With less than 80 days to go until “Day Zero,” when chronic water shortages may force Cape Town authorities to turn off the taps, officials are scrambling to persuade the city’s four million residents to slash consumption and put emergency plans in place should the supply be cut off.
Africa’s top tourist destination is in the throes of the worst drought on record, and water levels in its six main supply dams have plummeted to an average of 27.2%, from more than 90% four years ago. With the winter rainy season still about four months away, residents may find themselves lining up for a daily allocation of 25 liters (6.6 gallons) each from April 12 unless water usage declines sharply.
“We all now know that Day Zero is a real possibility,” Mmusi Maimane, the leader of the main opposition Democratic Alliance, which runs Cape Town and the surrounding Western Cape province, said Wednesday at a rally in the city where he unveiled a water-saving campaign. “This is a very frightening reality. There is no silver bullet. The only way to defeat Day Zero is to use less water.”
While the city has told residents to use no more than 87 liters of water a day each, less than half of households have complied. The daily allocation will be cut to 50 liters on February 1, and hefty surcharges will be introduced for those who exceed their quotas.
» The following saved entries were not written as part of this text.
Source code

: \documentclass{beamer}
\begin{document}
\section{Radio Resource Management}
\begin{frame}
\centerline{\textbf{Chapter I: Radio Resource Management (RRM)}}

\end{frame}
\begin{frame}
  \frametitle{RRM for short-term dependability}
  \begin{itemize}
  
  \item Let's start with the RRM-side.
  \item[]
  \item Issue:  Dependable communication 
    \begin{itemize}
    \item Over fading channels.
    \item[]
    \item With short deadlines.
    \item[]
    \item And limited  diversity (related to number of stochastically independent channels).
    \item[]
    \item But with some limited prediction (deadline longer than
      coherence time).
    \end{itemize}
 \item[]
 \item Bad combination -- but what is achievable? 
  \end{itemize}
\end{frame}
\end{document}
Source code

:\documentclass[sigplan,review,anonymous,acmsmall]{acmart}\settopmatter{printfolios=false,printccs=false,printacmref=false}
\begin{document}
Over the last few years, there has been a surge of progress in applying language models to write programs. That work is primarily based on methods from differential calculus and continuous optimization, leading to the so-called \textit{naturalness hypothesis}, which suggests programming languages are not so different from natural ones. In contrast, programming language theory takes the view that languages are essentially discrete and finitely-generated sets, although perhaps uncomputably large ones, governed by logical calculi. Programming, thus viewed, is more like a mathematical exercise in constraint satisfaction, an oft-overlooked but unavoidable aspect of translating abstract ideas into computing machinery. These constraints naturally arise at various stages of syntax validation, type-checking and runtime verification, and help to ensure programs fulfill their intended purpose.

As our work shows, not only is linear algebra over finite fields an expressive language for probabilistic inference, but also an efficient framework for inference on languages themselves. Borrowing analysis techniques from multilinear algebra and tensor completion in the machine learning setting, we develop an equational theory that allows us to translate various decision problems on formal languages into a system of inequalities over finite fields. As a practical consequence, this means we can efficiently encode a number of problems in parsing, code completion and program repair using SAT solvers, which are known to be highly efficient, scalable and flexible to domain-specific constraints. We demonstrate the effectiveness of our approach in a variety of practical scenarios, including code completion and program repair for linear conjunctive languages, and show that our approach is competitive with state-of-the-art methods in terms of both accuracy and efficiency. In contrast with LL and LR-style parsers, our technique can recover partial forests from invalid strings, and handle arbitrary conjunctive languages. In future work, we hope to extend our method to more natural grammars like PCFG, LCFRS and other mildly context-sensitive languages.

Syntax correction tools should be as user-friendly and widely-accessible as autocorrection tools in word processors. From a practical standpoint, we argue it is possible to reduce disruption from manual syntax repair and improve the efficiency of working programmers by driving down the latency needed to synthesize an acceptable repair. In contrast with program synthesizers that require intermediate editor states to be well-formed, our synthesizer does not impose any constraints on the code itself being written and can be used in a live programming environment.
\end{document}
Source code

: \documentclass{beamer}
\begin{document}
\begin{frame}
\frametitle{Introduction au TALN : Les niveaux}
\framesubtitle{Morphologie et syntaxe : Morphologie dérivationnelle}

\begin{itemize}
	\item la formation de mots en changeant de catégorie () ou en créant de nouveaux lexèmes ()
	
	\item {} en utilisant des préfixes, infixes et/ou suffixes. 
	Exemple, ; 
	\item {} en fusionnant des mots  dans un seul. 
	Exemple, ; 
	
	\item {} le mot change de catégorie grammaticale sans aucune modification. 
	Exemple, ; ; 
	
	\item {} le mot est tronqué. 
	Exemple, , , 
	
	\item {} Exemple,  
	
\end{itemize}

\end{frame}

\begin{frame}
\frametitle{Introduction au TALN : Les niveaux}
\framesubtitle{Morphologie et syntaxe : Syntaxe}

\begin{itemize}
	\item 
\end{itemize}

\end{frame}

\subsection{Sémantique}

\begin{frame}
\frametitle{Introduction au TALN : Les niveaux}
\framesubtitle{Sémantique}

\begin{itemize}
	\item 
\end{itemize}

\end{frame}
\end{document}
Capetonians are bracing themselves for the worst. Many stores have sold out of rain tanks, buckets and other containers as residents make plans to stockpile water, and well-drilling companies are doing a roaring trade.
Plans to augment the water supply include the construction of three small desalination plants, bringing in desalination barges to the harbour and tapping underground aquifers. But they wouldn’t be enough to cover the shortfall in supply. A large-scale desalination plant could cost as much as R15 billion ($1.3 billion), money the city doesn’t have, Maimane said.
“Finger-pointing doesn’t help,” said Western Cape Premier Helen Zille, who is overseeing the disaster management plans that will be implemented should Day Zero arrive. “We have to save water as if our lives depend on it, because they do.”
The city doesn’t plan to cut off the water supply to poor townships, hospitals, schools and the central business district. It hasn’t revealed how it will manage the allocation of water at the 200 collection points or what logistical arrangements will be made to help those without cars to transport it home.
Maimane said the authorities will hold weekly briefings about their contingency plans.
Talks are under way with the South African National Defence Force about storing water at military bases and with the police about ensuring security is in place should the taps run dry, because normal law enforcement would be inadequate, Zille said.
While no rain is forecast over Cape Town for the next seven days, some light showers are expected over the Theewaterskloof dam, the Western Cape’s biggest reservoir, according to the South African weather Service.
Ian Nielson, Cape Town’s deputy mayor, said drought and water shortages may be a recurrent event in the city and residents will have to get used to cutting back on their consumption.
“We do seriously suspect this is the new normal, that there has been a change in the climate,” he said. “Without rain and without significant additional supply measures, we will not survive.”